Przygody na trasie były różne. Zginęły nam na przykład dwa rowery, ale udało się zakupić nowe korzystając z pomocy Polonii z Bremen, która podczas niedzielnej kolekty zebrała się i częściowo nam je sfinansowała.

Ale prócz przeciwności była też życzliwość od spotkanych ludzi…

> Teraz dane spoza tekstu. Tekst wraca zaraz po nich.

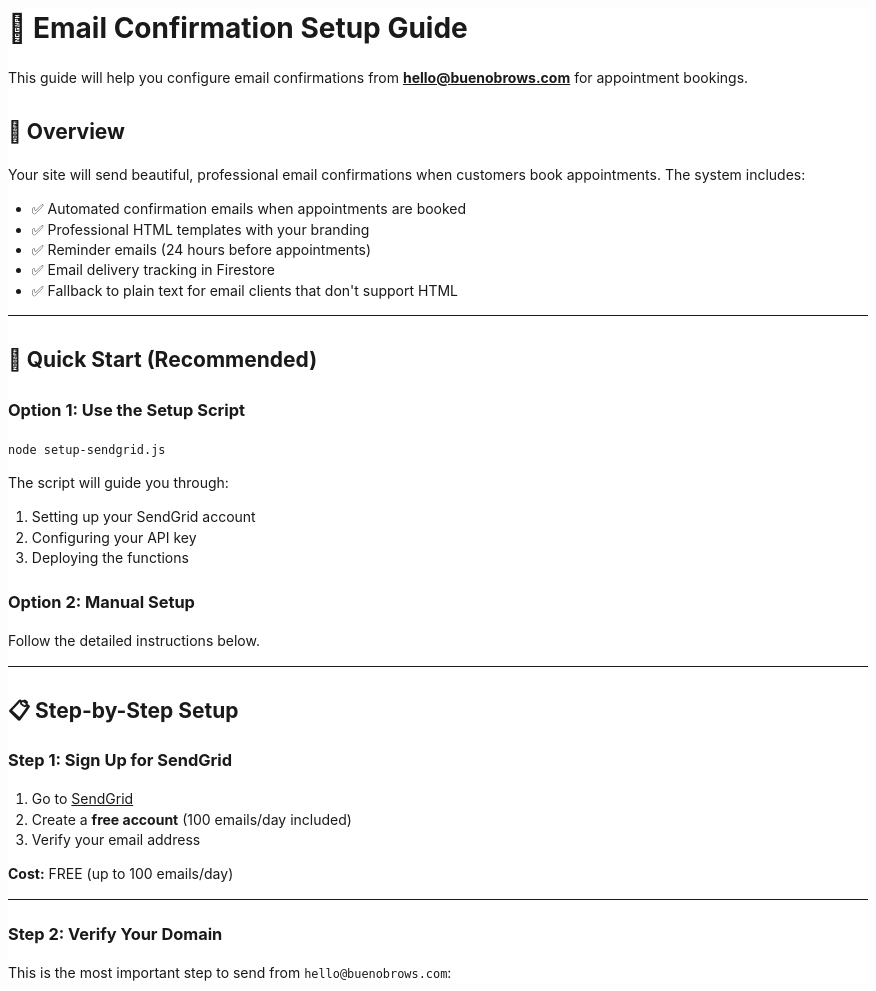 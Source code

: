 # 📧 Email Confirmation Setup Guide

This guide will help you configure email confirmations from **hello@buenobrows.com** for appointment bookings.

## 🎯 Overview

Your site will send beautiful, professional email confirmations when customers book appointments. The system includes:

- ✅ Automated confirmation emails when appointments are booked
- ✅ Professional HTML templates with your branding
- ✅ Reminder emails (24 hours before appointments)
- ✅ Email delivery tracking in Firestore
- ✅ Fallback to plain text for email clients that don't support HTML

---

## 🚀 Quick Start (Recommended)

### Option 1: Use the Setup Script

```bash
node setup-sendgrid.js
```

The script will guide you through:
1. Setting up your SendGrid account
2. Configuring your API key
3. Deploying the functions

### Option 2: Manual Setup

Follow the detailed instructions below.

---

## 📋 Step-by-Step Setup

### Step 1: Sign Up for SendGrid

1. Go to [SendGrid](https://signup.sendgrid.com/)
2. Create a **free account** (100 emails/day included)
3. Verify your email address

**Cost:** FREE (up to 100 emails/day)

---

### Step 2: Verify Your Domain

This is the most important step to send from `hello@buenobrows.com`:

Zdecydowanie więcej było życzliwości niż przeciwności. Spotykaliśmy Polonię, a również Niemcy byli dla nas życzliwi. Przyjął nas np. jeden pastor w swoim kościele i tam pozwolił przenocować. Niektóre rzeczy oczywiście nas zasmucały m.in. Francja. Ludzie, których spotkaliśmy byli bardzo życzliwi, natomiast widzieliśmy zaniedbane kościoły, a właściwie zrujnowane. Kilkanaście lat temu, jak byłem na Ukrainie, to wtedy widziałem kościoły w podobnym stanie, jak właśnie teraz we Francji.

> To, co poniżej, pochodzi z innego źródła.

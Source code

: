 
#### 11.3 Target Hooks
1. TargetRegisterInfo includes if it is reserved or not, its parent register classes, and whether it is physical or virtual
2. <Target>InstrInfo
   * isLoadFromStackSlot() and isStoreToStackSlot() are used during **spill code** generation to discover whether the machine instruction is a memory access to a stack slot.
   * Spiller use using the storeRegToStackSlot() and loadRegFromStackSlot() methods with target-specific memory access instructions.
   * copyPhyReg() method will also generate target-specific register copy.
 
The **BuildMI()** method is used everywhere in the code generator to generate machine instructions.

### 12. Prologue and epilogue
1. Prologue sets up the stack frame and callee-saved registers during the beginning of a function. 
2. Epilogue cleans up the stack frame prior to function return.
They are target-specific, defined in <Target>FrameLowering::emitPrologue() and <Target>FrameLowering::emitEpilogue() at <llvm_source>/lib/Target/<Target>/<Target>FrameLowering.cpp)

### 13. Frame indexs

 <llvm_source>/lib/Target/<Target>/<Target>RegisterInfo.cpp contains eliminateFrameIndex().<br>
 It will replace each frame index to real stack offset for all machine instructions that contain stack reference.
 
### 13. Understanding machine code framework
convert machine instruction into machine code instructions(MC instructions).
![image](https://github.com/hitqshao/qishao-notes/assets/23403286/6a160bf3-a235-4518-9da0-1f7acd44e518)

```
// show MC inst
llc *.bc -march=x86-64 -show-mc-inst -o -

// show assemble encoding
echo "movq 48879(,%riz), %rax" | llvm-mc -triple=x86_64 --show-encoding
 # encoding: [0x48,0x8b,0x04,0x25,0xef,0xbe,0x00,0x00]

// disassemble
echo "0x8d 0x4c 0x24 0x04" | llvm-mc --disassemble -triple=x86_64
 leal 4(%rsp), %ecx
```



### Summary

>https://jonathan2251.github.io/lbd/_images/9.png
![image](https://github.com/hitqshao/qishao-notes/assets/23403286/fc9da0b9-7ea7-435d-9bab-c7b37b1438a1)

https://twitter.com/Janusz1967/status/1149411651055173633

Co prawda jeszcze dwa trudne dni przed Wami, ale można już dokonać wstępnego podsumowania. Widać owoce pielgrzymiego trudu?

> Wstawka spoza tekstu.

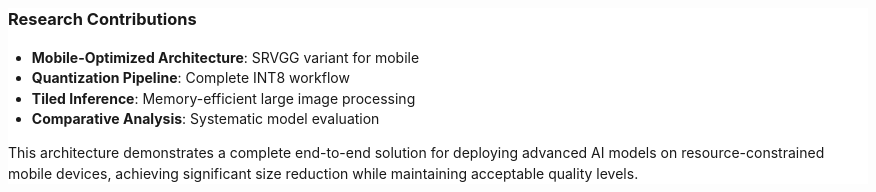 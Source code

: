 ### Research Contributions
- **Mobile-Optimized Architecture**: SRVGG variant for mobile
- **Quantization Pipeline**: Complete INT8 workflow
- **Tiled Inference**: Memory-efficient large image processing
- **Comparative Analysis**: Systematic model evaluation

This architecture demonstrates a complete end-to-end solution for deploying advanced AI models on resource-constrained mobile devices, achieving significant size reduction while maintaining acceptable quality levels.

Niektóre owoce pewnie pozostaną niewidoczne. Wymiernym owocem zapewne będzie pomoc kartuskiemu hospicjum, codziennie na konto wpływają tam pieniądze. Jesteśmy bardzo wdzięczni wszystkim darczyńcom, że wspierają to dzieło. Jeśli chodzi o wymiar modlitewny, codziennie odprawiamy Mszę św. w intencji kandydatów do kapłaństwa, pasterzy Kościoła. Jest to kwestia, która pozostaje tajemnicą ludzkich serc. Ufamy, że również w tym zakresie będą owoce nie tylko w naszej pelplińskiej diecezji, ale i w Kościele w Polsce. Jak również – patrząc szerzej – w Kościele w Europie, bo szlak jakubowy ma wymiar eklezjalny.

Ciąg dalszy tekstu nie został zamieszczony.